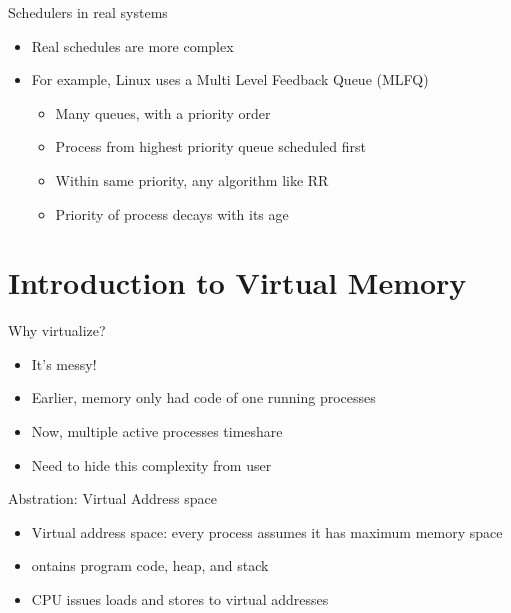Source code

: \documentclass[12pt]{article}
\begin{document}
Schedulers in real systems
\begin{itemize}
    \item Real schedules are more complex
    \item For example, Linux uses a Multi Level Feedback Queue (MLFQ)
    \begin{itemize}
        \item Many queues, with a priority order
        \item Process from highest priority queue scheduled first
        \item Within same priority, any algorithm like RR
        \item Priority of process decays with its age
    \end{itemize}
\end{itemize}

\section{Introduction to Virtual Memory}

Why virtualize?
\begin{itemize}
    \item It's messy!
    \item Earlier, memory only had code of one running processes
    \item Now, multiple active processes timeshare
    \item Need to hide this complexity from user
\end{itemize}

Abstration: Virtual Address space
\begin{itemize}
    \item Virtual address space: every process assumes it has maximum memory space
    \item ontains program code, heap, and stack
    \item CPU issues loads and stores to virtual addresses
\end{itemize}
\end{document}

- - - -

**What is expected**
The answer must be the line containing "with its age" and every line after it to the end of the data, each set down exactly.

**Task solution**
        \item Priority of process decays with its age
    \end{itemize}
\end{itemize}

\section{Introduction to Virtual Memory}

Why virtualize?
\begin{itemize}
    \item It's messy!
    \item Earlier, memory only had code of one running processes
    \item Now, multiple active processes timeshare
    \item Need to hide this complexity from user
\end{itemize}

Abstration: Virtual Address space
\begin{itemize}
    \item Virtual address space: every process assumes it has maximum memory space
    \item ontains program code, heap, and stack
    \item CPU issues loads and stores to virtual addresses
\end{itemize}
\end{document}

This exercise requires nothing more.